My question: What would be an example of a space $X$ where ${\cal F}^x\ne{\cal F}_x$ or is there a characterization of such spaces? I.e. when is the sheaf of continuous real valued functions generated by global sections? (I think 'generated by global sections' usually means something little different, but maybe the term makes sense here, too.)
Some notes:
If we consider other sheaves it is very easy to come up with examples, take e.g. $X=\Bbb P^n_k=\operatorname{Proj} k[X_0,\dots,X_n]$ or a compact complex analytic manifold with their usual structure sheaves (dimension $>0$).

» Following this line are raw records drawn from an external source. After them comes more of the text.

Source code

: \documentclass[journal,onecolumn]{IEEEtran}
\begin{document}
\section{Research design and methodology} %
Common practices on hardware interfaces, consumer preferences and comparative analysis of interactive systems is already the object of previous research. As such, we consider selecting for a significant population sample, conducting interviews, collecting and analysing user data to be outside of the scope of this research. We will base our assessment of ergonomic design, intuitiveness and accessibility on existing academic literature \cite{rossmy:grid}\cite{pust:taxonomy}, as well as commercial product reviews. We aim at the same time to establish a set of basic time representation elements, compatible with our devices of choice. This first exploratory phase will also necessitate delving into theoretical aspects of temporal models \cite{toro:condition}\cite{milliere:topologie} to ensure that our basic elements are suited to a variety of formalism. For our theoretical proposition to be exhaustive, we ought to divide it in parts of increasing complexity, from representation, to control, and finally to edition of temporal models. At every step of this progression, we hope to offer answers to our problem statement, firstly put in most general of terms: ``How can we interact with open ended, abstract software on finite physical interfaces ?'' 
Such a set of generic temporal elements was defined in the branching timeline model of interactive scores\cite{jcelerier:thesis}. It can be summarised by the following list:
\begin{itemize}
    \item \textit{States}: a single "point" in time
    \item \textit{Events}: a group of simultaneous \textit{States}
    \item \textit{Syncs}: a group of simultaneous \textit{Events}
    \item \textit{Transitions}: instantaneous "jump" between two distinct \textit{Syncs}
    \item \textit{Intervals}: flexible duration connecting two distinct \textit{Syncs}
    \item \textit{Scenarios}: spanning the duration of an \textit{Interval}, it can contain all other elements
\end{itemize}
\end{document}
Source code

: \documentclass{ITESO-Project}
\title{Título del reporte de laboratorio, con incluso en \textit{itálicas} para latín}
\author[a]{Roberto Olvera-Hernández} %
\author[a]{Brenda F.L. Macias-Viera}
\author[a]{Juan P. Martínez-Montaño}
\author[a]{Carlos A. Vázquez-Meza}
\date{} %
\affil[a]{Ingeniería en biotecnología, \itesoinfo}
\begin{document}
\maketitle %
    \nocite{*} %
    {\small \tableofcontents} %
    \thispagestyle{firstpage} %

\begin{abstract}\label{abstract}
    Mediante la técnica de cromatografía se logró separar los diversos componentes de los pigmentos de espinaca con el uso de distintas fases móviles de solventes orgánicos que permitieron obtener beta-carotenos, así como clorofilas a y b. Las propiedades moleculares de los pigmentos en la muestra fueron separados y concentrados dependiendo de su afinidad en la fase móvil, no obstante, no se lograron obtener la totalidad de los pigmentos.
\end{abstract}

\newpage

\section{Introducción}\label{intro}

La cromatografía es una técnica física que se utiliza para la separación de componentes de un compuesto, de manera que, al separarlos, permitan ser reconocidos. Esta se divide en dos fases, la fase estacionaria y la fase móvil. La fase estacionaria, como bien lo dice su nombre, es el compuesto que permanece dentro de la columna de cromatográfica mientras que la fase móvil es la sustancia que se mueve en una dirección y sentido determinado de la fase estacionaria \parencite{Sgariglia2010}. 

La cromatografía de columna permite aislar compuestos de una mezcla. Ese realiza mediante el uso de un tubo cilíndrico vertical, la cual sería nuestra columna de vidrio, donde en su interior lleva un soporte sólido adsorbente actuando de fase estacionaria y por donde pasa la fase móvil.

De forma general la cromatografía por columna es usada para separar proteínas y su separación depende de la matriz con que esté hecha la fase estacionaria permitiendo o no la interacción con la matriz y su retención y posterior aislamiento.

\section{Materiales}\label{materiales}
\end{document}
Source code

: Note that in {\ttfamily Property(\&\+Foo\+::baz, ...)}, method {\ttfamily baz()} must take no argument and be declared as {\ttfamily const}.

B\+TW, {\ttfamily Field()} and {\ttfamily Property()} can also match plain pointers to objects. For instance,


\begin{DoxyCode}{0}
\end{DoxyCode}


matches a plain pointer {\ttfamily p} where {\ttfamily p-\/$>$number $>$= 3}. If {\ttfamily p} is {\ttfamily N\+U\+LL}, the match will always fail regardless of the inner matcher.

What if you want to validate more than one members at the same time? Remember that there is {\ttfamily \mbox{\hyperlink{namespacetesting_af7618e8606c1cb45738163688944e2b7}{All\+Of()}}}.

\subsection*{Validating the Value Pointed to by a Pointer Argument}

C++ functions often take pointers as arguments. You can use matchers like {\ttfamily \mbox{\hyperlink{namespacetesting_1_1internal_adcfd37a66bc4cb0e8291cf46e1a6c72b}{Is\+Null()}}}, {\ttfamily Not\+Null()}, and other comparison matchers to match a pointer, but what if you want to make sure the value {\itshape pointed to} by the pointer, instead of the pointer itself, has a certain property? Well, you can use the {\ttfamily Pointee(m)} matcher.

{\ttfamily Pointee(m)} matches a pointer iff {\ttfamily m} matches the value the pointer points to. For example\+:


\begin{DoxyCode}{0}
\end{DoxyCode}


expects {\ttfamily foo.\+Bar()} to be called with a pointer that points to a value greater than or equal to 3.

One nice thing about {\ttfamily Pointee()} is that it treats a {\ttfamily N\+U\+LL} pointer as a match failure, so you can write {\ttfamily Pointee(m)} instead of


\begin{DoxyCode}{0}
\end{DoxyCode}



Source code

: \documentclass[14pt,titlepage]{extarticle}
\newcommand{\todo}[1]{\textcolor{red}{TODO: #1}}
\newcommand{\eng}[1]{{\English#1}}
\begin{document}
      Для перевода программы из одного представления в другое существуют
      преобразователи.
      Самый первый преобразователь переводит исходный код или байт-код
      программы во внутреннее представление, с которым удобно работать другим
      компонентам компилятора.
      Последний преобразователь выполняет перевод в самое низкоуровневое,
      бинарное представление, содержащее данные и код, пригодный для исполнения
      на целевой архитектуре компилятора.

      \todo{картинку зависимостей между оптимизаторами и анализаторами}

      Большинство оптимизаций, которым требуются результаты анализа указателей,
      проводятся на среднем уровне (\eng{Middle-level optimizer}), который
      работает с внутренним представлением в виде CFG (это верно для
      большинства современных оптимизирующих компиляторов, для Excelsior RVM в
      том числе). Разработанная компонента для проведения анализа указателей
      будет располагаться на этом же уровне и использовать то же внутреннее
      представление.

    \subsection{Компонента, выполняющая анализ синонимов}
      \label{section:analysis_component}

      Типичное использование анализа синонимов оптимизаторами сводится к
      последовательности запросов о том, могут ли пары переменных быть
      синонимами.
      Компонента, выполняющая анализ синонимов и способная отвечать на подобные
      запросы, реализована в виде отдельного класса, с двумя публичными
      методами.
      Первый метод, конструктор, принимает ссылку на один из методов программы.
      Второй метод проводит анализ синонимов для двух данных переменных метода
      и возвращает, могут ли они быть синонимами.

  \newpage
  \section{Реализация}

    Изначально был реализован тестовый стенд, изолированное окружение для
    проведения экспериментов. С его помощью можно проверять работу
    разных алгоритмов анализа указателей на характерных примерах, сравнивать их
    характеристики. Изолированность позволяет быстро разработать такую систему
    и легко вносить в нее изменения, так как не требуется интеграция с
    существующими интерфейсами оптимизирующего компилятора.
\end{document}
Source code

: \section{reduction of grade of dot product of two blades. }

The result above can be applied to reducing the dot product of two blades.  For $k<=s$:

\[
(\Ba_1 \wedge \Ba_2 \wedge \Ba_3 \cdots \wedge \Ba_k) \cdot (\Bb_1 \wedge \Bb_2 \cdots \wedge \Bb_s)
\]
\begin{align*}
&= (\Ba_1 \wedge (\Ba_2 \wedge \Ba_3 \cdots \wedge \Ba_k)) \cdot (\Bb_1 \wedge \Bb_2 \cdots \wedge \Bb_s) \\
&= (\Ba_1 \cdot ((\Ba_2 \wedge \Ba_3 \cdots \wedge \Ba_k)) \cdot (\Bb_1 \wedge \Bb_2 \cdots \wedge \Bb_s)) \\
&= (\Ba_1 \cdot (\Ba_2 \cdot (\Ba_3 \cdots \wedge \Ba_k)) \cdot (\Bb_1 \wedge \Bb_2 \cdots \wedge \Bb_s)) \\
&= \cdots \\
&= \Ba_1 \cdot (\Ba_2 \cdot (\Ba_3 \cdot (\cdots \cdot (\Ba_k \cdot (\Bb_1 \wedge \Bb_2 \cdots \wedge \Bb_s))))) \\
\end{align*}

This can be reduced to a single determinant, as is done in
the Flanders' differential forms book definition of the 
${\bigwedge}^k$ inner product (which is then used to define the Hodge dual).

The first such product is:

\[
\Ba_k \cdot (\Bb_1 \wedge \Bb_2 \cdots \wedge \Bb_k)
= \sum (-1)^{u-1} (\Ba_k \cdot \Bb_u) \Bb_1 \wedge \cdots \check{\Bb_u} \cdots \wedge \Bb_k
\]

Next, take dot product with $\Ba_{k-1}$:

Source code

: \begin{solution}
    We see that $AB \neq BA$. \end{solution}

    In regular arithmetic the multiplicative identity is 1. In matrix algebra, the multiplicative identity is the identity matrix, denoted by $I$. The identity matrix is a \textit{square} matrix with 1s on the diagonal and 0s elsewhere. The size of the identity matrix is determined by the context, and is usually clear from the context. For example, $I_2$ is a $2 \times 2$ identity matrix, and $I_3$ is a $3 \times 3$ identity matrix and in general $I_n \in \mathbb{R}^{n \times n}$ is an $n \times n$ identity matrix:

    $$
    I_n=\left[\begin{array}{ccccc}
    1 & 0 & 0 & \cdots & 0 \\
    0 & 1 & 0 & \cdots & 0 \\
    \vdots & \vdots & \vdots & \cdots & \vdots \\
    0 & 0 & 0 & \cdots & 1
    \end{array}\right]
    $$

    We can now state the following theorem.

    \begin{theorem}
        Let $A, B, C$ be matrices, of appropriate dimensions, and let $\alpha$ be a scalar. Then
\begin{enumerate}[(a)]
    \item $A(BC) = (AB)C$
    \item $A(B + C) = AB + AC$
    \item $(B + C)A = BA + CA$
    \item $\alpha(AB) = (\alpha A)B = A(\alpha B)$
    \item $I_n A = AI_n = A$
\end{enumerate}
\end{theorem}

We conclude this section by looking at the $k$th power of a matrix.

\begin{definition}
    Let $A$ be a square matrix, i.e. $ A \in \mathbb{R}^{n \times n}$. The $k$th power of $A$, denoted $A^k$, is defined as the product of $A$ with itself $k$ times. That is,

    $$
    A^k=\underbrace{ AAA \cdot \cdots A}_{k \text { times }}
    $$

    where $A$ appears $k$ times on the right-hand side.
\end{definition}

We have ${\cal F}^x={\cal F}_x$ if $X$ satisfies the following two conditions:
- Any continuous function on a closed subset of $X$ admits an extension to $X$ ($\Leftrightarrow X$ is normal)
- For each open neighborhood $U$ of $x$ there exists a closed (in $X$) subset $V$ of $U$ such that $V$ contains another open neighborhood of $x$.
Indeed in this case let $f\in\Gamma(U,\cal F)$ where $U$ is any neighborhood of $x$ and let $V$ be as in 2. Then by 1. there is an extension $g\in\Gamma(U,\cal F)$ such that $g\rvert_V=f\rvert_V$ and thus $f_x=g_x$.
These conditions are not necessary: Consider an infinite set $X$ together with the cofinite topology. Clearly $\Gamma(U,\cal F)=\Bbb R$ for all open sets $U\ne\emptyset$ (because $X$ is irreducible), so ${\cal F}^x=\Bbb R={\cal F}_x$